- MMM is a Russian-born ponzi scheme that operated for 3 years and moved up to USD 150 million per day.
- According to recent studies, the MMM member who benefited most from the scheme collected 700 thousand dollars.
Bitcoin users have witnessed a few years ago the emergence and collapse of a ponzi scheme that set a precedent in the ecosystem. Does the name ring a bell?
Researchers Yazan Boshmaf, Charitha Elvitigala, Husam Al Jawaheri, Mashael Al Sabah and Primal Wijesekera published an analysis last week focusing on the operations of MMM Global. The experts pointed out not only the modus operandi of the criminals, but also details about how much money they raised, how they raised it and from which countries they worked. In this way, they unraveled a network of fraudsters that managed to raise up to 150 million dollars a day between 2014 and 2016.
Before going into more detail, it is important to recognize that from the moment of its launch MMM Global seemed to be a fraudulent project. The ponzi scheme was created in Russia in 1990 under the name MMM, and was marketed as a bitcoin investment fund that generated profits of up to 3,000%. Within a few years of its operation, the Russian police decided to close the financial pyramid, since it recorded losses of up to 100 million dollars in rubles.
The event led to the suicide of 50 people and the arrest of its founders. However, in 2011 the scheme reactivated its activities for the Bitcoin market in more than 110 countries. Without knowledge of its background, a group of bitcoiners decided to invest in such a scheme that offered high rates of return with low investment risk. An offer that, moreover, turned out to be unreal. This is how the story of a big scam begins.
Anatomy of a ponzi
One of the places on the Internet where MMM Global had the most penetration was in the famous Bitcoin Talk forum. The researchers claimed to have tracked 2.5 million profiles on the platform for analysis. Thus, they discovered that a total of 21,873 Bitcoin Talk profiles were used to promote this ponzi scheme. In addition, each of these profiles featured hyperlinks linked to the company and Bitcoin addresses used to harness the investments of its victims.

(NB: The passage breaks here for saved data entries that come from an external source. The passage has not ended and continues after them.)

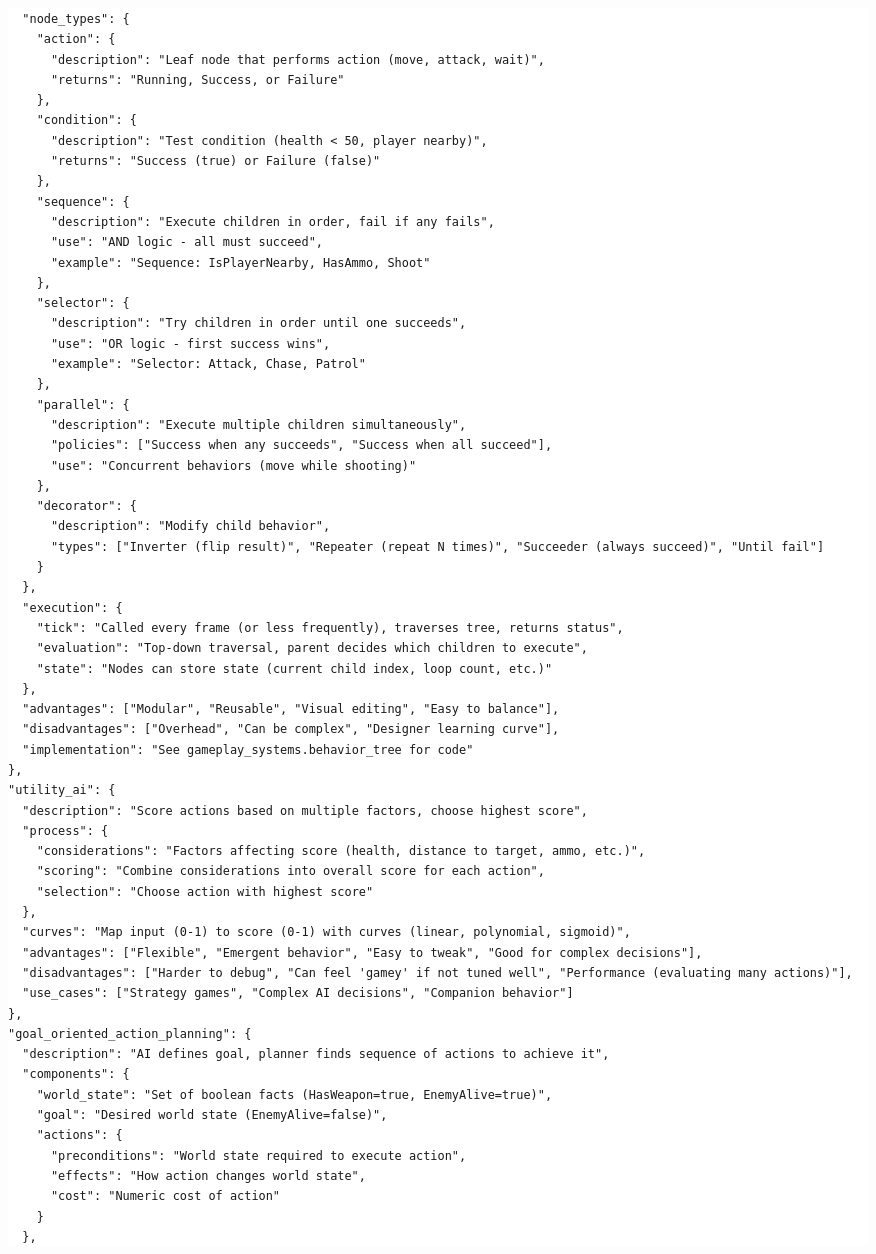       "node_types": {
        "action": {
          "description": "Leaf node that performs action (move, attack, wait)",
          "returns": "Running, Success, or Failure"
        },
        "condition": {
          "description": "Test condition (health < 50, player nearby)",
          "returns": "Success (true) or Failure (false)"
        },
        "sequence": {
          "description": "Execute children in order, fail if any fails",
          "use": "AND logic - all must succeed",
          "example": "Sequence: IsPlayerNearby, HasAmmo, Shoot"
        },
        "selector": {
          "description": "Try children in order until one succeeds",
          "use": "OR logic - first success wins",
          "example": "Selector: Attack, Chase, Patrol"
        },
        "parallel": {
          "description": "Execute multiple children simultaneously",
          "policies": ["Success when any succeeds", "Success when all succeed"],
          "use": "Concurrent behaviors (move while shooting)"
        },
        "decorator": {
          "description": "Modify child behavior",
          "types": ["Inverter (flip result)", "Repeater (repeat N times)", "Succeeder (always succeed)", "Until fail"]
        }
      },
      "execution": {
        "tick": "Called every frame (or less frequently), traverses tree, returns status",
        "evaluation": "Top-down traversal, parent decides which children to execute",
        "state": "Nodes can store state (current child index, loop count, etc.)"
      },
      "advantages": ["Modular", "Reusable", "Visual editing", "Easy to balance"],
      "disadvantages": ["Overhead", "Can be complex", "Designer learning curve"],
      "implementation": "See gameplay_systems.behavior_tree for code"
    },
    "utility_ai": {
      "description": "Score actions based on multiple factors, choose highest score",
      "process": {
        "considerations": "Factors affecting score (health, distance to target, ammo, etc.)",
        "scoring": "Combine considerations into overall score for each action",
        "selection": "Choose action with highest score"
      },
      "curves": "Map input (0-1) to score (0-1) with curves (linear, polynomial, sigmoid)",
      "advantages": ["Flexible", "Emergent behavior", "Easy to tweak", "Good for complex decisions"],
      "disadvantages": ["Harder to debug", "Can feel 'gamey' if not tuned well", "Performance (evaluating many actions)"],
      "use_cases": ["Strategy games", "Complex AI decisions", "Companion behavior"]
    },
    "goal_oriented_action_planning": {
      "description": "AI defines goal, planner finds sequence of actions to achieve it",
      "components": {
        "world_state": "Set of boolean facts (HasWeapon=true, EnemyAlive=true)",
        "goal": "Desired world state (EnemyAlive=false)",
        "actions": {
          "preconditions": "World state required to execute action",
          "effects": "How action changes world state",
          "cost": "Numeric cost of action"
        }
      },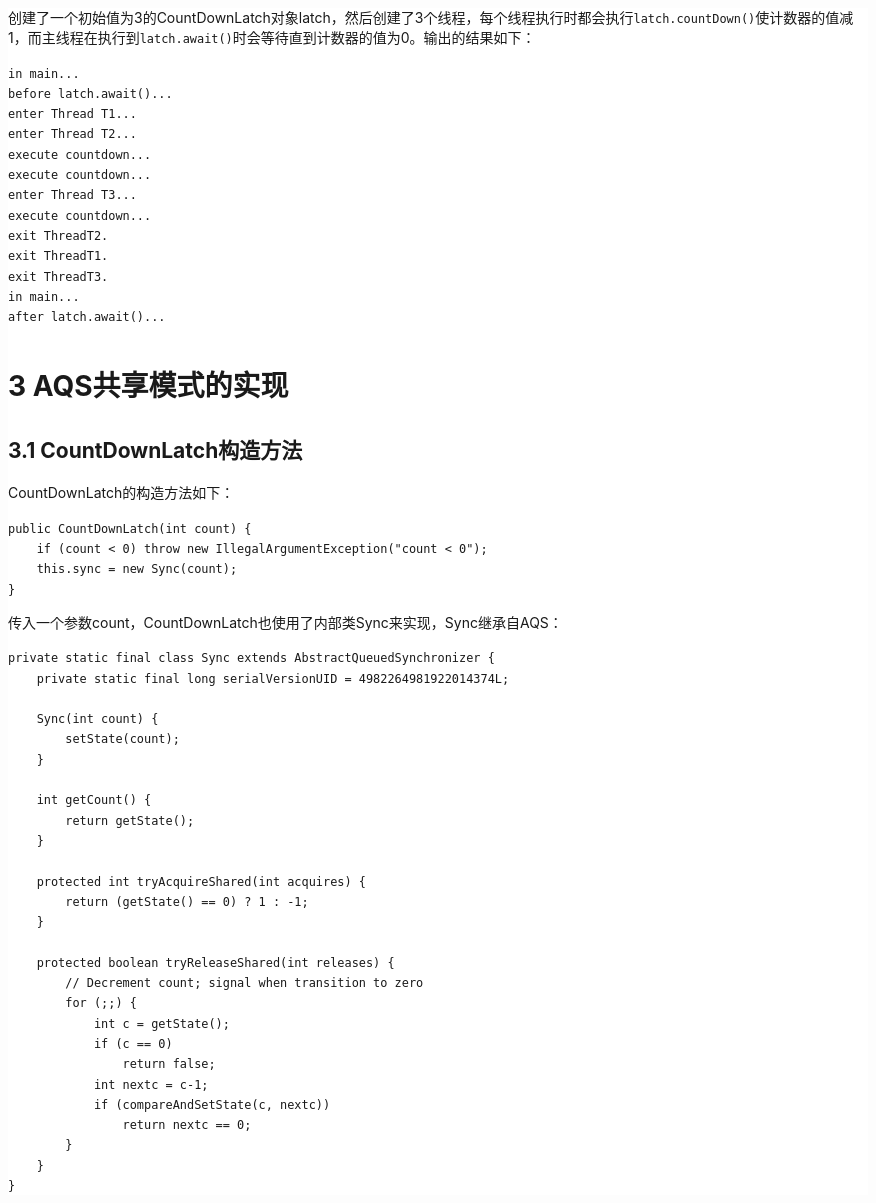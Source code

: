 创建了一个初始值为3的CountDownLatch对象latch，然后创建了3个线程，每个线程执行时都会执行`latch.countDown()`使计数器的值减1，而主线程在执行到`latch.await()`时会等待直到计数器的值为0。输出的结果如下：

```
in main...
before latch.await()...
enter Thread T1...
enter Thread T2...
execute countdown...
execute countdown...
enter Thread T3...
execute countdown...
exit ThreadT2.
exit ThreadT1.
exit ThreadT3.
in main...
after latch.await()...
```

# 3 AQS共享模式的实现

## 3.1 CountDownLatch构造方法

CountDownLatch的构造方法如下：

```
public CountDownLatch(int count) {
    if (count < 0) throw new IllegalArgumentException("count < 0");
    this.sync = new Sync(count);
}
```

传入一个参数count，CountDownLatch也使用了内部类Sync来实现，Sync继承自AQS：

```
private static final class Sync extends AbstractQueuedSynchronizer {
    private static final long serialVersionUID = 4982264981922014374L;

    Sync(int count) {
        setState(count);
    }

    int getCount() {
        return getState();
    }

    protected int tryAcquireShared(int acquires) {
        return (getState() == 0) ? 1 : -1;
    }

    protected boolean tryReleaseShared(int releases) {
        // Decrement count; signal when transition to zero
        for (;;) {
            int c = getState();
            if (c == 0)
                return false;
            int nextc = c-1;
            if (compareAndSetState(c, nextc))
                return nextc == 0;
        }
    }
}
```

It was estimated that 12,104 Bitcoin addresses were related to this ponzi scheme, which generated more than 100 million transactions on the network. It was also confirmed that the largest volume of bitcoins that the scheme was able to harness was recorded between 2014, 2015 and 2016. It was in this last date when several governmental authorities reported the activities of MMM Global and the scheme announced its withdrawal. However, for that period a volume of up to 150 million dollars per day was registered.
Analysts pointed out that the majority of the members of MMM Global belonging to the Bitcoin Talk forum had an average age of 32 years. 75% of these promoters were male, and their countries of origin were mainly Indonesia, China and India. Although activity was recorded in a total of 80 nations around the world, the researchers confirmed that the largest cash flow was concentrated in India and Indonesia. Similarly, the volume of earnings of users located in these countries was 10 times greater than those residing in the smaller volume nations such as Thailand and Taiwan.
It was also found that the scheme management that received the greatest profits from the pyramid scheme raised about $765,000. Likewise, it could be registered that 40% of the bitcoiners that invested in MMM Global lost their investments because they did not receive any profit.
How can I identify a pyramid scheme?
Although not all ponzi schemes have the same advertising or performance promises as MMM Global, there are common characteristics that allow investors to identify them. The academics in charge of this study highlighted a total of five elements that can facilitate their recognition.
The pyramid schemes have three distinct periods of behavior based on daily investment volume. The first stage is known as “Boom”, as it is recorded when new members join the project and the number of transactions increases. In a matter of a few years or months the pyramid scam can reach its “Hyper-operation” period, where they can reach a large number of daily operations until they reach their peak. After achieving this maximum volume of transactions, the schemes tend to decrease their cash flow until they collapse.
Pyramid schemes also tend to offer unrealistic gains and minimize investment risks. If a project claims to have a rate of return of 3000% per annum it is very likely to be exaggerating profits to capture the attention of the most gullible. As if that were not enough, it is important to bear in mind that every investment has its risks, especially in a market as volatile as Bitcoin.
Another common point that ponzi schemes have is that they are promoted as a method of help among users. For example, MMM Global claimed that it was an investment fund where users generated profits by lending their bitcoins to other members. However, this kind of scheme offers no return on investment (ROI), since the profits of older members are generated by the investments of new members. That is, the profit of one investor is based on the loss of money of another investor.
Because pyramid schemes generate profits from the losses of new members, income inequality is promoted. In this sense, a very small group of investors are the ones who earn most of the money, while the majority lose. In the case of MMM Global 40% of the investors received no profit, while a select group managed to amass a fortune.
Last but not least, users need to research which project they want to be involved in before leaving their money in the hands of others. MMM Global’s track record was proof enough to alert bitcoiners that it could once again be a pyramid scheme. In this sense, being informed is always one of the most important requirements when investing money.